Listing companies awaiting privatisation may revitalise investor interest in CSE

The privatisation of state-owned companies has to go through the Cyprus Stock Exchange in order to make the process more transparent and increase investor interest, an economist and a CSE official said.

The exchange, which saw its average daily turnover fall 15 per cent to 307.849 euros last year compared to 267,476 euros the year before when it posted 2.6 million euros in after tax losses, saw its overall transaction volume increase to seven-digit figures after the relisting of the Bank of Cyprus share mid-December. Most of the more than 100 listed companies, saw their shares traded only on a limited number of occasions last year.

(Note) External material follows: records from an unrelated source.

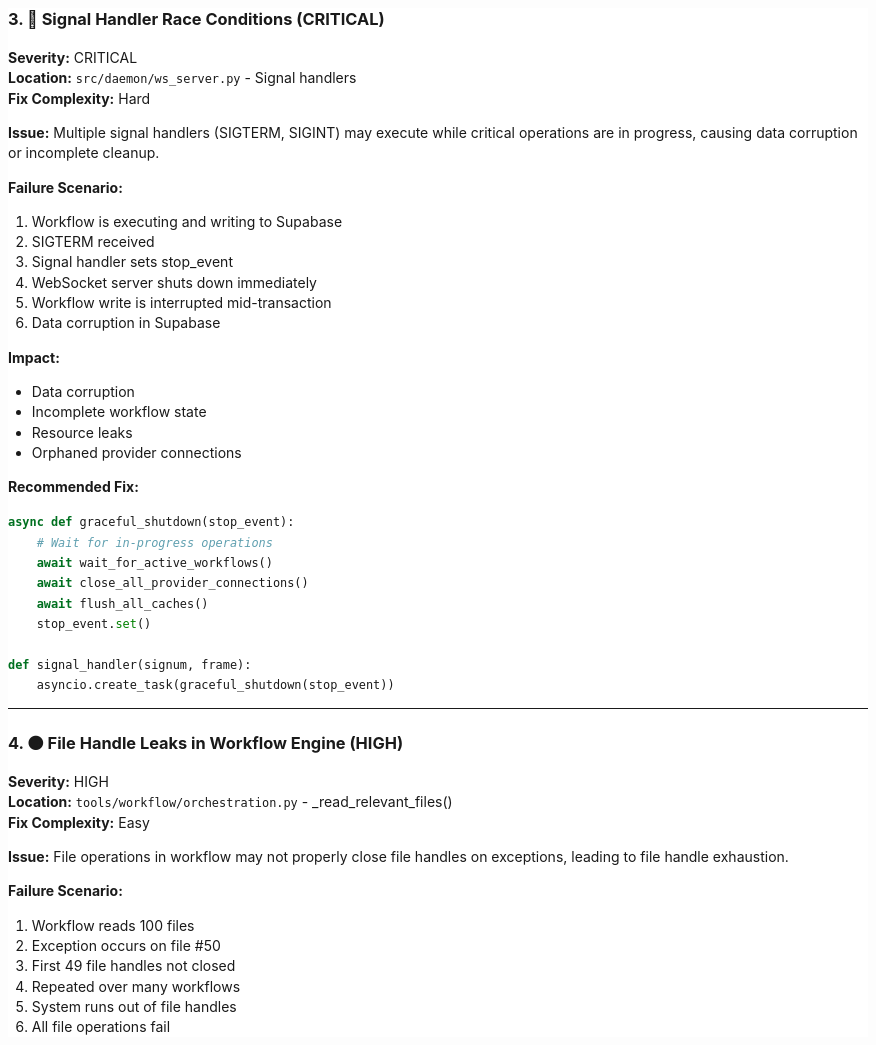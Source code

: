 
### 3. 🔴 Signal Handler Race Conditions (CRITICAL)

**Severity:** CRITICAL  
**Location:** `src/daemon/ws_server.py` - Signal handlers  
**Fix Complexity:** Hard

**Issue:**
Multiple signal handlers (SIGTERM, SIGINT) may execute while critical operations are in progress, causing data corruption or incomplete cleanup.

**Failure Scenario:**
1. Workflow is executing and writing to Supabase
2. SIGTERM received
3. Signal handler sets stop_event
4. WebSocket server shuts down immediately
5. Workflow write is interrupted mid-transaction
6. Data corruption in Supabase

**Impact:**
- Data corruption
- Incomplete workflow state
- Resource leaks
- Orphaned provider connections

**Recommended Fix:**
```python
async def graceful_shutdown(stop_event):
    # Wait for in-progress operations
    await wait_for_active_workflows()
    await close_all_provider_connections()
    await flush_all_caches()
    stop_event.set()

def signal_handler(signum, frame):
    asyncio.create_task(graceful_shutdown(stop_event))
```

---

### 4. 🟠 File Handle Leaks in Workflow Engine (HIGH)

**Severity:** HIGH  
**Location:** `tools/workflow/orchestration.py` - _read_relevant_files()  
**Fix Complexity:** Easy

**Issue:**
File operations in workflow may not properly close file handles on exceptions, leading to file handle exhaustion.

**Failure Scenario:**
1. Workflow reads 100 files
2. Exception occurs on file #50
3. First 49 file handles not closed
4. Repeated over many workflows
5. System runs out of file handles
6. All file operations fail
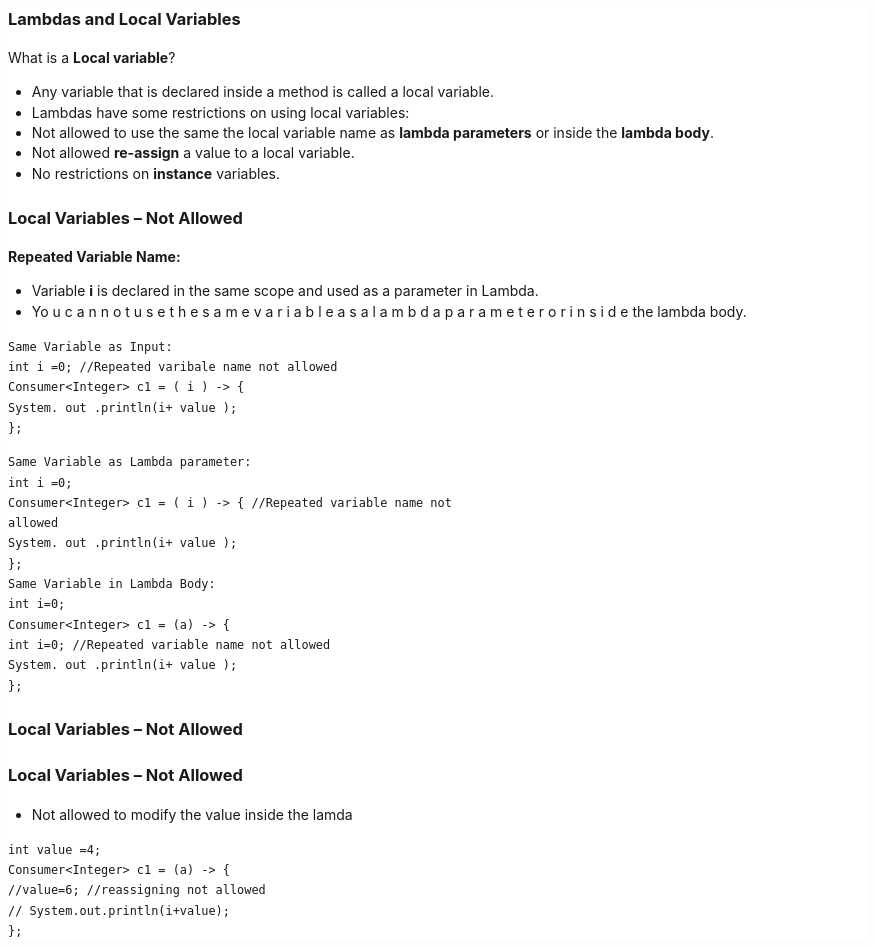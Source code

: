 
### Lambdas and Local Variables

What is a **Local variable**?

- Any variable that is declared inside a method is called a local
    variable.
- Lambdas have some restrictions on using local variables:
- Not allowed to use the same the local variable name as
**lambda parameters** or inside the **lambda body**.
- Not allowed **re-assign** a value to a local variable.
- No restrictions on **instance** variables.


### Local Variables – Not Allowed

**Repeated Variable Name:**

- Variable **i** is declared in the same scope and used as a parameter
    in Lambda.
- Yo u c a n n o t u s e t h e s a m e v a r i a b l e a s a l a m b d a p a r a m e t e r o r i n s i d e
    the lambda body.

```
Same Variable as Input:
int i =0; //Repeated varibale name not allowed
Consumer<Integer> c1 = ( i ) -> {
System. out .println(i+ value );
};
```

```
Same Variable as Lambda parameter:
int i =0;
Consumer<Integer> c1 = ( i ) -> { //Repeated variable name not
allowed
System. out .println(i+ value );
};
Same Variable in Lambda Body:
int i=0;
Consumer<Integer> c1 = (a) -> {
int i=0; //Repeated variable name not allowed
System. out .println(i+ value );
};
```
### Local Variables – Not Allowed


### Local Variables – Not Allowed

- Not allowed to modify the value inside the lamda

```
int value =4;
Consumer<Integer> c1 = (a) -> {
//value=6; //reassigning not allowed
// System.out.println(i+value);
};
```
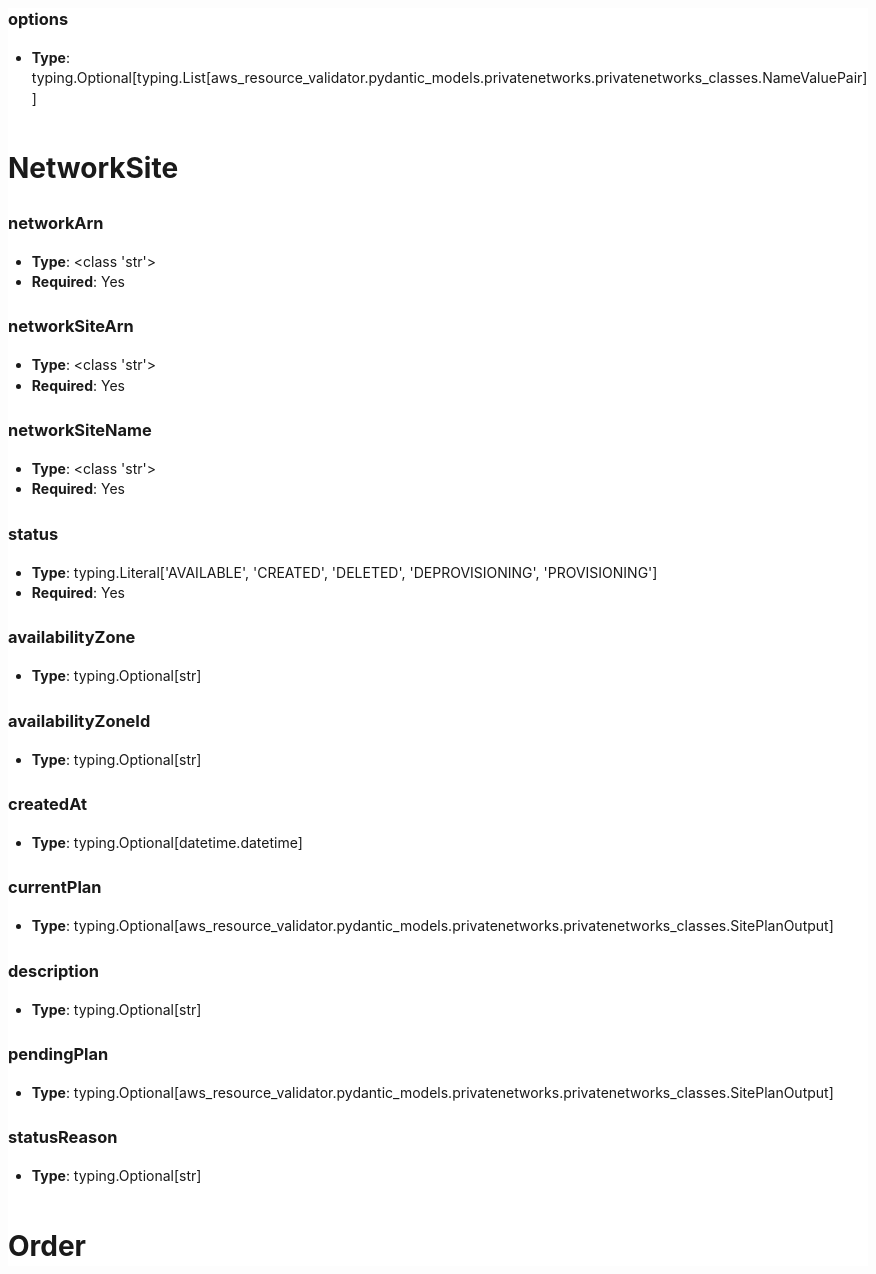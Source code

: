### options
- **Type**: typing.Optional[typing.List[aws_resource_validator.pydantic_models.privatenetworks.privatenetworks_classes.NameValuePair]]


# NetworkSite

### networkArn
- **Type**: <class 'str'>
- **Required**: Yes

### networkSiteArn
- **Type**: <class 'str'>
- **Required**: Yes

### networkSiteName
- **Type**: <class 'str'>
- **Required**: Yes

### status
- **Type**: typing.Literal['AVAILABLE', 'CREATED', 'DELETED', 'DEPROVISIONING', 'PROVISIONING']
- **Required**: Yes

### availabilityZone
- **Type**: typing.Optional[str]

### availabilityZoneId
- **Type**: typing.Optional[str]

### createdAt
- **Type**: typing.Optional[datetime.datetime]

### currentPlan
- **Type**: typing.Optional[aws_resource_validator.pydantic_models.privatenetworks.privatenetworks_classes.SitePlanOutput]

### description
- **Type**: typing.Optional[str]

### pendingPlan
- **Type**: typing.Optional[aws_resource_validator.pydantic_models.privatenetworks.privatenetworks_classes.SitePlanOutput]

### statusReason
- **Type**: typing.Optional[str]


# Order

Economist Stavros Agrotis said that the exchange, given the restrictions imposed by the size of the economy, needs more “larger, stronger companies” to grow.

“There is hope that depending on the way privatisations will be carried out, some of the companies may be listed at the CSE,” Agrotis said on the phone today. He named the Cyprus Telecommunications Authority, the Cyprus Port Authority and the Electricity Authority of Cyprus.

The CSE official who spoke on condition of anonymity said that “it would be advisable to complete privatisations through the CSE as this would enhance transparency”.

The official declined to comment on whether recent increase in the transaction volume of the CSE following the Bank of Cyprus relisting is sufficient to safeguard its viability.

“What changed is that Bank of Cyprus is now relisted,” the official said. “This will contribute to an increase of the daily turnover but it is too early to come to conclusions with respect to how turnover will develop. Investor interest will depend on how companies and the economic fare, as well as developments in Greece”.

The Nicosia-based exchange is itself one of the state-owned companies awaiting privatisation.
“The CSE has to strengthen its role and attract new companies and products in order to increase its value,” the exchange official said. “It doesn’t currently have the value the privatisation could potentially bring in because of the market conditions as a result of the crisis”.

In the meantime, Cyprus, Agrotis added, has to overhaul its legal framework and make it more “flexible” and attract so companies from abroad which in turn would attract additional investor interest for listed companies.

The stabilisation of the economy this year and the economic growth rate of 0.4 per cent forecast by the finance ministry for 2015 alone, may hardly revitalise investor interest at the CSE, he said. On the other hand, a probable listing of the Bank of Cyprus share at the London Stock Exchange may do so as investors may discover that “they can buy the share there at a lower price,” he added.

According to the CSE website, a total of 12 companies issued positive profit warnings while five other companies said in December they expected worse earnings for 2014 compared to the previous year.

“I am not expecting miracles for 2015, although depending on the skills of the management of some companies, there could be pleasant surprises” Agrotis said.